- Born: 31 July 1963 (age 62) Aylesbury, United Kingdom
- Occupation: Writer

= Michael Breen (author) =

British writer and journalist

Michael Breen (born 31 July 1963) is an English author, consultant and journalist covering North and South Korea.

Breen writes occasional opinion columns for international and South Korean media. Since 2000, he has written a featured column for The Korea Times, an English-language daily in South Korea, where he comments on South Korean society, culture, and political issues.

==Career==
Breen is a graduate of the University of Edinburgh and first began living in South Korea in 1982. He was the correspondent in Korea for The Guardian and the Washington Times. In 1987, he became the first non-Korean president of the Seoul Foreign Correspondents Club. In 1994, he became a management consultant specializing in North Korea, with clients such as Coca-Cola. He entered the public relations field in 1999 as the managing director of Merit/Burson-Marsteller, where he remained until 2004. He is the founder and CEO of Insight Communications Consultants, a Seoul-based public relations firm. Breen was made an honorary citizen of Seoul in 2001.

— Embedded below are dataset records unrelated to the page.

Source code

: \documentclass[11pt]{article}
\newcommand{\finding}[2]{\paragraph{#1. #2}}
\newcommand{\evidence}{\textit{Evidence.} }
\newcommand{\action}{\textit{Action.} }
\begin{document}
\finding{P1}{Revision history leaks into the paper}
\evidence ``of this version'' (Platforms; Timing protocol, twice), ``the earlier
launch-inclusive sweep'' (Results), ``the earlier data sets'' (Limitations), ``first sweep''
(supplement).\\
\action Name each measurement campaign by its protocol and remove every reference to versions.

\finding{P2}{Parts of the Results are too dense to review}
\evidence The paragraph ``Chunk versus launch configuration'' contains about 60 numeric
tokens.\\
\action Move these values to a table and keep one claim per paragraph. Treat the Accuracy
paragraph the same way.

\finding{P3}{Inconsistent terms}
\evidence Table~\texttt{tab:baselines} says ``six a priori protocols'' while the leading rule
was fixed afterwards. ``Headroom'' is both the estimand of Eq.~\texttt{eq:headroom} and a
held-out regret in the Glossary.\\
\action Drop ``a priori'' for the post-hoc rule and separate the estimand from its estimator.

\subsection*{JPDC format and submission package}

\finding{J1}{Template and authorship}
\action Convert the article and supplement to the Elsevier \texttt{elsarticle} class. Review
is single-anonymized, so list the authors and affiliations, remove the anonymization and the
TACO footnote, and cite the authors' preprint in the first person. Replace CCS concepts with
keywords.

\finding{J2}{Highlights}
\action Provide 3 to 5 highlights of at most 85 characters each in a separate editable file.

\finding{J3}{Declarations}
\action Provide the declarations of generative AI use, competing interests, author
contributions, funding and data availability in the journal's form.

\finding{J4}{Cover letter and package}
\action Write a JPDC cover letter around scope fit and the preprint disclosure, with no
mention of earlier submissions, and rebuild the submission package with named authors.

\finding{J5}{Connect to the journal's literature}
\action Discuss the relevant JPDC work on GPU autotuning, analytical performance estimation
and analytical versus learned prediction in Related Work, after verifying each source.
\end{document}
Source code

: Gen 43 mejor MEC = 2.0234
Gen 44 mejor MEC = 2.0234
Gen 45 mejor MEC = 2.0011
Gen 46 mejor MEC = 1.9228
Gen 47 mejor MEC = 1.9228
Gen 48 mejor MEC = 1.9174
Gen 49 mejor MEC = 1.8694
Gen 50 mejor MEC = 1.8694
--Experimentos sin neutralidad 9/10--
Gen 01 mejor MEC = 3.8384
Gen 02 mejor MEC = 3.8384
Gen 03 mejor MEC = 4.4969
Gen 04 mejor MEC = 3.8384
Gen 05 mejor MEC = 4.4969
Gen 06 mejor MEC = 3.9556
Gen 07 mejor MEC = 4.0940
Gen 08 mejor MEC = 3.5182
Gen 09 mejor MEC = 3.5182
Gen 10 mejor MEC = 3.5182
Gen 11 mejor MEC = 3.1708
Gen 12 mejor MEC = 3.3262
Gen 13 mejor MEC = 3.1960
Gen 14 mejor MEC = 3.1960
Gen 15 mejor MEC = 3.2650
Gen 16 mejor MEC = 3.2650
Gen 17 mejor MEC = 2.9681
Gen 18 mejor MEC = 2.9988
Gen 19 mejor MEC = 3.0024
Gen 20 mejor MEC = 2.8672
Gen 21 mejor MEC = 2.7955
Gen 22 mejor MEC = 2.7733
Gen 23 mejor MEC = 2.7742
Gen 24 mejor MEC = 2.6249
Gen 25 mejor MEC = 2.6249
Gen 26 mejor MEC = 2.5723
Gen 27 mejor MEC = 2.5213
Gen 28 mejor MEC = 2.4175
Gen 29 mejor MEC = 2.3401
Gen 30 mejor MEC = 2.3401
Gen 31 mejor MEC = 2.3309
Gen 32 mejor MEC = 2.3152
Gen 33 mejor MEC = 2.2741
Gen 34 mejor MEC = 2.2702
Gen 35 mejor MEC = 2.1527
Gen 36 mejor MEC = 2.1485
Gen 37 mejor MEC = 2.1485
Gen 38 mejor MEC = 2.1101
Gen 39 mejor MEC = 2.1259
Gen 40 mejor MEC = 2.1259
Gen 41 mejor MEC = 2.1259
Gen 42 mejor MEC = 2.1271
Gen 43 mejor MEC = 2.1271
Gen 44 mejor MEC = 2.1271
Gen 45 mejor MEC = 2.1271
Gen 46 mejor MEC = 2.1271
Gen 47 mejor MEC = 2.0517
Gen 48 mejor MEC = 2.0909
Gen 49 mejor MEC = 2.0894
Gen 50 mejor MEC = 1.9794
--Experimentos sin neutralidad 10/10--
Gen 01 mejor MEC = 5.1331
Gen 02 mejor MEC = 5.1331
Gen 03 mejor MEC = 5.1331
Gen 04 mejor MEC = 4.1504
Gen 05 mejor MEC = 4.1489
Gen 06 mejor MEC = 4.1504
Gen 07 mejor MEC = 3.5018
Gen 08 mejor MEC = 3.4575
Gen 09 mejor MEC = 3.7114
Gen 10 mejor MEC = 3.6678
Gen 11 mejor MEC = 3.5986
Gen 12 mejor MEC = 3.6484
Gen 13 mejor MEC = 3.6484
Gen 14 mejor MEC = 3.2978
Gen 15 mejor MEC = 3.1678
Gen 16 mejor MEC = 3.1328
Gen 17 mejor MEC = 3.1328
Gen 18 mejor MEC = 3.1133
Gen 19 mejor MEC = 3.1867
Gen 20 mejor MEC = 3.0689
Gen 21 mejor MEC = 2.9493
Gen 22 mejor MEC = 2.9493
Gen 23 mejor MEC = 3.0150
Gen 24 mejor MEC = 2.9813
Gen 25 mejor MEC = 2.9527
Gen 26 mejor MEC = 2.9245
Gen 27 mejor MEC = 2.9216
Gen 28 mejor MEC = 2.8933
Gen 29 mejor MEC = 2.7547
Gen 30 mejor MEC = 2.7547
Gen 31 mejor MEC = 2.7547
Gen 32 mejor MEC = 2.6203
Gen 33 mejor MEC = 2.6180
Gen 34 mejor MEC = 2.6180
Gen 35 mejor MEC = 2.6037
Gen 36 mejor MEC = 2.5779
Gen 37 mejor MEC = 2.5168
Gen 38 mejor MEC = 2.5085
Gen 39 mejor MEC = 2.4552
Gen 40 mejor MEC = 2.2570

A former follower and biographer of the controversial Unification Church leader Sun Myung Moon, Breen was described in a 2005 American Prospect story as having brokered talks in the early 1990s between Moon and the North Korean leadership, laying groundwork for a visit by the staff of Moon's Washington Times. Breen has also authored an unauthorized biography of Moon, Sun Myung Moon: The Early Years.

On 25 December 2009, Breen wrote a satirical column in the paper which lampooned various South Korean public figures, including president Lee Myung-bak, singer Rain, and Samsung. Displeased with Breen's allusions to their corruption and arrogance, Samsung filed civil and criminal suits against him and the paper for libel. After an apology and after Breen told prosecutors during interrogation that the column was his own idea, the paper was dropped as a respondent, but the suit against Breen himself remained. One South Korean media outlet claimed that the entire column as an insult to the country of South Korea itself. Samsung dropped the civil suit after an apology by Breen. The criminal case went to trial but was thrown out by the judge on the grounds that there was "no victim."

==Published works==
- Sun Myung Moon: The Early Years. Refuge Books, 1999.
- Kim Jong-Il: North Korea's Dear Leader. John Wiley and Sons, 2004. ISBN 978-0-470-82131-2.
- The Koreans: Who They Are, What They Want, Where Their Future Lies. St. Martin's Griffin, 2004.
- The New Koreans: The Story of a Nation. Thomas Dunne Books, 2017. ISBN 978-1250065056.